# Task requirements
Find how many lines of the listing include the string "querySelector", and report only that figure.

# Input for this task
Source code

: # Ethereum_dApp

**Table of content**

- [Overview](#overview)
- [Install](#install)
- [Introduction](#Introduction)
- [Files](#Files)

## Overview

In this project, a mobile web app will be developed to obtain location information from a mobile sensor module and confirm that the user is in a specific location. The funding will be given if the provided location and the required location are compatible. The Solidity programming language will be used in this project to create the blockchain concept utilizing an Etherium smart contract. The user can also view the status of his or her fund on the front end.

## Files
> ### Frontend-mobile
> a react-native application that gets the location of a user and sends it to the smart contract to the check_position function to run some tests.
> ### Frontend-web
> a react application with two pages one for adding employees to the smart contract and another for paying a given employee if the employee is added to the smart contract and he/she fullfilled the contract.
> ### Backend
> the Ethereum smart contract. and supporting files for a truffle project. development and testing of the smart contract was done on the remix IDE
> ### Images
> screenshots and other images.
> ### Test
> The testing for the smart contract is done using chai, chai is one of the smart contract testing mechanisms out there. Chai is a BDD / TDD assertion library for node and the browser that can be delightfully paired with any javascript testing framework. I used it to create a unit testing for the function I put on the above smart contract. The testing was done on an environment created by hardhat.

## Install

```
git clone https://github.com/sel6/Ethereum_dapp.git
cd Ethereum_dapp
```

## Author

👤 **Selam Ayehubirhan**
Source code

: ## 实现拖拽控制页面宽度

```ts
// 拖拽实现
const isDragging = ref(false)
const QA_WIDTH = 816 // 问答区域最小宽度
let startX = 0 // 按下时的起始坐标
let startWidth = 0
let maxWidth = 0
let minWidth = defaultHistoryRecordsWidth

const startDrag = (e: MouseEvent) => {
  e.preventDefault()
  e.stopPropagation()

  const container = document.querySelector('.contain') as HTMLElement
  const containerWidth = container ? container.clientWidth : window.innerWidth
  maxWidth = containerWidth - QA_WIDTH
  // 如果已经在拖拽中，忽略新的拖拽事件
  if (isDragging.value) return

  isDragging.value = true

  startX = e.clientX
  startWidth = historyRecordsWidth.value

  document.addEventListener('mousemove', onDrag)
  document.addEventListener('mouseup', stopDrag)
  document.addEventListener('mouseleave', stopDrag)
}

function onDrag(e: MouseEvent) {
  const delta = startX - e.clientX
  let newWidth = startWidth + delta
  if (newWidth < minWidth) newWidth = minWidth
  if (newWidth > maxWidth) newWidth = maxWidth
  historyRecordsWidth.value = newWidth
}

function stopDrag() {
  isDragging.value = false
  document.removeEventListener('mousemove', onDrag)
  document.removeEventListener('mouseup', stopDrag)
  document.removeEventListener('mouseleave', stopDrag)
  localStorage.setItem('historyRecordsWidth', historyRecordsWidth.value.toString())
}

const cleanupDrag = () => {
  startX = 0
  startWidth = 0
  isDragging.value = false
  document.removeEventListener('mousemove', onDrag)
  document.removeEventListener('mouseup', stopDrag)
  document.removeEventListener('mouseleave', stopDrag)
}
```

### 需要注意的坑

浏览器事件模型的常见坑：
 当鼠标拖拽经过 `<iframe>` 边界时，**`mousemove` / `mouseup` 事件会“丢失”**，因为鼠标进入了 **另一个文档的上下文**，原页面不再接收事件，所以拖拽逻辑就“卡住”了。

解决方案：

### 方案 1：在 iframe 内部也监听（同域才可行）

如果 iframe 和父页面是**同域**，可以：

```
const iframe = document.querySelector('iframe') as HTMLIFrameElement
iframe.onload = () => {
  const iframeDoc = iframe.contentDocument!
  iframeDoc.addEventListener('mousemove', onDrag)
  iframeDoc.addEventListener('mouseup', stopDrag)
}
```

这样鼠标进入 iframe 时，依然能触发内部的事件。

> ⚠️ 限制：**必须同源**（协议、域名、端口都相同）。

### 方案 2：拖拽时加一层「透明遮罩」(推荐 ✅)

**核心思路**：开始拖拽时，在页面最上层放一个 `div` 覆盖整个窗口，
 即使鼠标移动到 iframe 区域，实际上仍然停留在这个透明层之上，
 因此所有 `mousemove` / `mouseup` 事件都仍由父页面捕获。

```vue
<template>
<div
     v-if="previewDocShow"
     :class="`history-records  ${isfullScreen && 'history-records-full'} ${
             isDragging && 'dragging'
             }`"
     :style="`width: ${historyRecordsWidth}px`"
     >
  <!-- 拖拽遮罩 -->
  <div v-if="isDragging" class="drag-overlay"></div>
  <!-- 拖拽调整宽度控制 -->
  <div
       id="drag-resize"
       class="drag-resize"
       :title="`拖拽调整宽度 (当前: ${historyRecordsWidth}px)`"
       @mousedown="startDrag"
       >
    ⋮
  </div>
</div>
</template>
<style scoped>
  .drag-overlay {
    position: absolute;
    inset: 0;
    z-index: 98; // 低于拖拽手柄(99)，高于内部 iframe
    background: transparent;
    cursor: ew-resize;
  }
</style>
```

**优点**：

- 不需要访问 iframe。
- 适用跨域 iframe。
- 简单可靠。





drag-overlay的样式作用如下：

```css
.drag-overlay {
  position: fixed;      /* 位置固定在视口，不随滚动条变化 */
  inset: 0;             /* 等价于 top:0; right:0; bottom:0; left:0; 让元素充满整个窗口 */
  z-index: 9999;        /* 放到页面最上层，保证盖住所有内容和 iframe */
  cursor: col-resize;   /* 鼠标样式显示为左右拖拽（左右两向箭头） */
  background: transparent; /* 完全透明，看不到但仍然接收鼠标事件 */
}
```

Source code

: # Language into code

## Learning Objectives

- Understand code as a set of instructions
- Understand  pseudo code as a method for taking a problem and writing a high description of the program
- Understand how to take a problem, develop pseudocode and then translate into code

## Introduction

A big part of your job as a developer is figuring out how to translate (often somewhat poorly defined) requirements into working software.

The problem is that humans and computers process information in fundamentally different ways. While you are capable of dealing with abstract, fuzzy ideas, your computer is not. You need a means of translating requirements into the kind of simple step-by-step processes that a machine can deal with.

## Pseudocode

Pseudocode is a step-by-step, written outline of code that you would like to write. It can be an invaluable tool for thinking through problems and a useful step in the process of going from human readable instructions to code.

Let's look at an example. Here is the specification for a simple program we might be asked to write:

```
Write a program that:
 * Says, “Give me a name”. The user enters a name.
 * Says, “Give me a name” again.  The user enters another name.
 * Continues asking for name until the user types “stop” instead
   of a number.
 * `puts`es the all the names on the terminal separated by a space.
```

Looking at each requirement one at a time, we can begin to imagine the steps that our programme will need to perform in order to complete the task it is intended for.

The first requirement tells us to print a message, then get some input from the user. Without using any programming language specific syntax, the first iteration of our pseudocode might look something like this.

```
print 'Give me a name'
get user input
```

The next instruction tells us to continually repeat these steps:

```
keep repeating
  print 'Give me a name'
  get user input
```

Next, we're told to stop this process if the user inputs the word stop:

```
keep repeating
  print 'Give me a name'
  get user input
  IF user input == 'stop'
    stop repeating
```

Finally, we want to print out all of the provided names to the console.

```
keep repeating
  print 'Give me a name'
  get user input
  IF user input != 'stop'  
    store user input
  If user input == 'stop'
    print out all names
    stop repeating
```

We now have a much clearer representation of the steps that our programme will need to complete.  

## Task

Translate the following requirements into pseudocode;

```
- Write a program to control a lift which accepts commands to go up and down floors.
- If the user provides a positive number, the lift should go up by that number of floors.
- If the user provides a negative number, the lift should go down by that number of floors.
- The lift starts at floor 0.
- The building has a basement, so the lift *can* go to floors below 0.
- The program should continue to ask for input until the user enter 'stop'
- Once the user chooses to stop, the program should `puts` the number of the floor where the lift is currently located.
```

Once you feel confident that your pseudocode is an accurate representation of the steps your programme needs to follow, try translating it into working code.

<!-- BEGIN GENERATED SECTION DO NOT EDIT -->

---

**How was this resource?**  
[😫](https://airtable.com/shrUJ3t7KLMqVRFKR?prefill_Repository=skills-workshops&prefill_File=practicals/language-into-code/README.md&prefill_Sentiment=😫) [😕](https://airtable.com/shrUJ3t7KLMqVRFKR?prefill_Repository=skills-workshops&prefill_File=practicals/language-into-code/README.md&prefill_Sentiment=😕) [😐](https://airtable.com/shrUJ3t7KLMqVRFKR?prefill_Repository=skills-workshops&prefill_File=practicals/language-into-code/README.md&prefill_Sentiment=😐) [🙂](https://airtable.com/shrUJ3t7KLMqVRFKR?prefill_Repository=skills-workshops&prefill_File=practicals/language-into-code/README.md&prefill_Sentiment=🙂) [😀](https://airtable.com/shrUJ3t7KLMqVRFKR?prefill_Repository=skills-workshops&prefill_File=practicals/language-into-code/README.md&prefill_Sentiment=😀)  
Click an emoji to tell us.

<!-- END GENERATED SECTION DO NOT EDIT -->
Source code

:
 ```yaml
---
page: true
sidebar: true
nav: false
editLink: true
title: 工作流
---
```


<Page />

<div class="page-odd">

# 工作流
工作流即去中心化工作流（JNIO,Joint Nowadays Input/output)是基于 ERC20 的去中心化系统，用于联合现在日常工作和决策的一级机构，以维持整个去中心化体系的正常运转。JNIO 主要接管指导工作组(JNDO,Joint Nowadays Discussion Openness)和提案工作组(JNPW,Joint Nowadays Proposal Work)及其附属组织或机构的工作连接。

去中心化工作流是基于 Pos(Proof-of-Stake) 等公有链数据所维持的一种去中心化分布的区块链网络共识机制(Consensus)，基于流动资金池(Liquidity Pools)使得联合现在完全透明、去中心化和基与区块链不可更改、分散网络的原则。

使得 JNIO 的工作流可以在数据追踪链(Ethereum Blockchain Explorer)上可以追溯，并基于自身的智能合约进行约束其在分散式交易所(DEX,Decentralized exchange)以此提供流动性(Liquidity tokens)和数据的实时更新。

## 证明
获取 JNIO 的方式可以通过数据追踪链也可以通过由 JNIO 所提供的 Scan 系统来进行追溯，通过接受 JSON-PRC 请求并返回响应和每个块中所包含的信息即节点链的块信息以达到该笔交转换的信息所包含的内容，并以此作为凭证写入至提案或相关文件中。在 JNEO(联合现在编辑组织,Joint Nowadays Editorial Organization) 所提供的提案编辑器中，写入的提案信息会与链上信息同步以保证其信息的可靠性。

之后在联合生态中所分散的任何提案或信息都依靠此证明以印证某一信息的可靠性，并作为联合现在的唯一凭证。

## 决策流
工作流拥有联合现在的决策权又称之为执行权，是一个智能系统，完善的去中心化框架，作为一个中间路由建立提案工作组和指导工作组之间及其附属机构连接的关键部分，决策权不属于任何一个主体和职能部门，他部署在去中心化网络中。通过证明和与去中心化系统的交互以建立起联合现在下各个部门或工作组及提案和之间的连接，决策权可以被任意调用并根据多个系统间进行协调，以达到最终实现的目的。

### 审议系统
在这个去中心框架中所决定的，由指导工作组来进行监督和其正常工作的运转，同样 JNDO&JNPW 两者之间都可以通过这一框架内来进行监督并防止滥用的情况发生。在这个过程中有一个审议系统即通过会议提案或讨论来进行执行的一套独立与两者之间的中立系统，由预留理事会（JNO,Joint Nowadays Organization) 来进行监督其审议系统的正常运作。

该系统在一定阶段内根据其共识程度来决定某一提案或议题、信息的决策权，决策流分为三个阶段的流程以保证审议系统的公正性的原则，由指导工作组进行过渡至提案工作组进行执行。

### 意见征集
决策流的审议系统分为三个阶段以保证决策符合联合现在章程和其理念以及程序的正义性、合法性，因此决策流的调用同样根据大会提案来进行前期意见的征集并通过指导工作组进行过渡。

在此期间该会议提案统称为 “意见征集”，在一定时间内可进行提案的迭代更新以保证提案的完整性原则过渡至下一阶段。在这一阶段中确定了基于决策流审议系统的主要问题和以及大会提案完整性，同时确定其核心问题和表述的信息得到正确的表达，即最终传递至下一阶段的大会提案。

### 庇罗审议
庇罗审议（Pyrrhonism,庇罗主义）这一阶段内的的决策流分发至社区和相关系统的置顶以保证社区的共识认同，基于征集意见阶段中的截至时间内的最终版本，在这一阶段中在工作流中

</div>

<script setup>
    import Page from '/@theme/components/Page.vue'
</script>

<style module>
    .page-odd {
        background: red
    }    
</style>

# Answer below
2